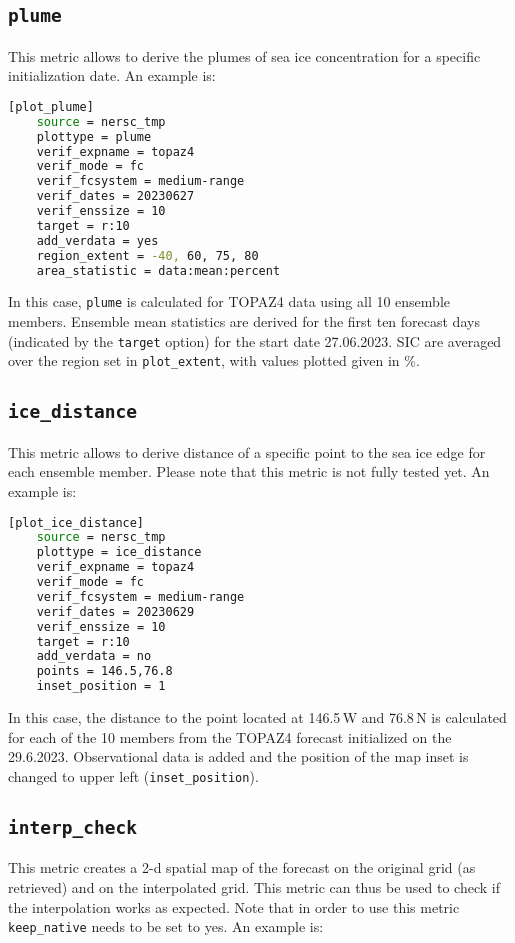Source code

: \documentclass[DIV=10, parskip=full]{scrreprt}
\newcommand{\notimplement}[1]{#1}
\begin{document}
\subsection{\texttt{plume}}
This metric allows to derive the plumes of  sea ice concentration for a specific initialization date. An example is:

\begin{lstlisting}[language=bash, float]
	[plot_plume]
	source = nersc_tmp   
	plottype = plume 
	verif_expname = topaz4 
	verif_mode = fc
	verif_fcsystem = medium-range
	verif_dates = 20230627
	verif_enssize = 10
	target = r:10
	add_verdata = yes
	region_extent = -40, 60, 75, 80
	area_statistic = data:mean:percent
\end{lstlisting}

In this case, \texttt{plume} is calculated for TOPAZ4 data using all 10 ensemble members. Ensemble mean statistics are derived for the first ten forecast days (indicated by the \texttt{target} option) for the start date 27.06.2023. SIC are averaged over the region set in \texttt{plot\_extent}, with values plotted given in \%.

\subsection{\texttt{ice\_distance}}
This metric allows to derive distance of a specific point to the sea ice edge for each ensemble member. \notimplement{Please note that this metric is not fully tested yet. An example is}:

\begin{lstlisting}[language=bash, float]
	[plot_ice_distance]
	source = nersc_tmp
	plottype = ice_distance
	verif_expname = topaz4
	verif_mode = fc
	verif_fcsystem = medium-range
	verif_dates = 20230629
	verif_enssize = 10
	target = r:10
	add_verdata = no
	points = 146.5,76.8
	inset_position = 1
\end{lstlisting}

In this case, the distance to the point located at 146.5\,W and 76.8\,N is calculated for each of the 10 members from the TOPAZ4 forecast initialized on the 29.6.2023. Observational data is added and the position of the map inset is changed to upper left (\texttt{inset\_position}).


\subsection{\texttt{interp\_check}}
This metric creates a 2-d spatial map of the forecast on the original grid (as retrieved) and on the interpolated grid. This metric can thus be used to check if the interpolation works as expected. Note that in order to use this metric \texttt{keep\_native} needs to be set to yes. An example is:
\end{document}

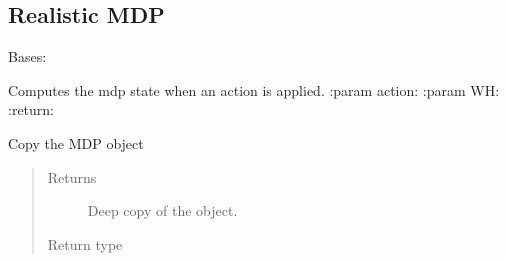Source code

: \documentclass[letterpaper,10pt,english]{sphinxmanual}
\begin{document}
\subsection{Realistic MDP}
\label{\detokenize{package1bis:module-mdp_realistic}}\label{\detokenize{package1bis:realistic-mdp}}

\begin{fulllineitems}
\label{\detokenize{package1bis:mdp_realistic.mdp_realistic}}
Bases: 

\begin{fulllineitems}
\label{\detokenize{package1bis:mdp_realistic.mdp_realistic.computeState}}
Computes the mdp state when an action is applied.
:param action:
:param WH:
:return:

\end{fulllineitems}


\begin{fulllineitems}
\label{\detokenize{package1bis:mdp_realistic.mdp_realistic.copy}}
Copy the MDP object
\begin{quote}\begin{description}
\item[{Returns}] \leavevmode
Deep copy of the object.

\item[{Return type}] \leavevmode
{\hyperref[\detokenize{package1:mdp.MDP}]{}}

\end{description}\end{quote}

\end{fulllineitems}


\begin{fulllineitems}
\label{\detokenize{package1bis:mdp_realistic.mdp_realistic.extractSimulationData}}
\end{fulllineitems}


\end{fulllineitems}
\end{document}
┄┄┄┄┄┄
Give back every record precisely as it stands, without the images.

Your solution -
Source code

: \documentclass[DIV=10, parskip=full]{scrreprt}
\newcommand{\notimplement}[1]{#1}
\begin{document}
\subsection{\texttt{plume}}
This metric allows to derive the plumes of  sea ice concentration for a specific initialization date. An example is:

\begin{lstlisting}[language=bash, float]
	[plot_plume]
	source = nersc_tmp   
	plottype = plume 
	verif_expname = topaz4 
	verif_mode = fc
	verif_fcsystem = medium-range
	verif_dates = 20230627
	verif_enssize = 10
	target = r:10
	add_verdata = yes
	region_extent = -40, 60, 75, 80
	area_statistic = data:mean:percent
\end{lstlisting}

In this case, \texttt{plume} is calculated for TOPAZ4 data using all 10 ensemble members. Ensemble mean statistics are derived for the first ten forecast days (indicated by the \texttt{target} option) for the start date 27.06.2023. SIC are averaged over the region set in \texttt{plot\_extent}, with values plotted given in \%.

\subsection{\texttt{ice\_distance}}
This metric allows to derive distance of a specific point to the sea ice edge for each ensemble member. \notimplement{Please note that this metric is not fully tested yet. An example is}:

\begin{lstlisting}[language=bash, float]
	[plot_ice_distance]
	source = nersc_tmp
	plottype = ice_distance
	verif_expname = topaz4
	verif_mode = fc
	verif_fcsystem = medium-range
	verif_dates = 20230629
	verif_enssize = 10
	target = r:10
	add_verdata = no
	points = 146.5,76.8
	inset_position = 1
\end{lstlisting}

In this case, the distance to the point located at 146.5\,W and 76.8\,N is calculated for each of the 10 members from the TOPAZ4 forecast initialized on the 29.6.2023. Observational data is added and the position of the map inset is changed to upper left (\texttt{inset\_position}).


\subsection{\texttt{interp\_check}}
This metric creates a 2-d spatial map of the forecast on the original grid (as retrieved) and on the interpolated grid. This metric can thus be used to check if the interpolation works as expected. Note that in order to use this metric \texttt{keep\_native} needs to be set to yes. An example is:
\end{document}

Source code

: \documentclass[letterpaper,10pt,english]{sphinxmanual}
\begin{document}
\subsection{Realistic MDP}
\label{\detokenize{package1bis:module-mdp_realistic}}\label{\detokenize{package1bis:realistic-mdp}}

\begin{fulllineitems}
\label{\detokenize{package1bis:mdp_realistic.mdp_realistic}}
Bases: 

\begin{fulllineitems}
\label{\detokenize{package1bis:mdp_realistic.mdp_realistic.computeState}}
Computes the mdp state when an action is applied.
:param action:
:param WH:
:return:

\end{fulllineitems}


\begin{fulllineitems}
\label{\detokenize{package1bis:mdp_realistic.mdp_realistic.copy}}
Copy the MDP object
\begin{quote}\begin{description}
\item[{Returns}] \leavevmode
Deep copy of the object.

\item[{Return type}] \leavevmode
{\hyperref[\detokenize{package1:mdp.MDP}]{}}

\end{description}\end{quote}

\end{fulllineitems}


\begin{fulllineitems}
\label{\detokenize{package1bis:mdp_realistic.mdp_realistic.extractSimulationData}}
\end{fulllineitems}


\end{fulllineitems}
\end{document}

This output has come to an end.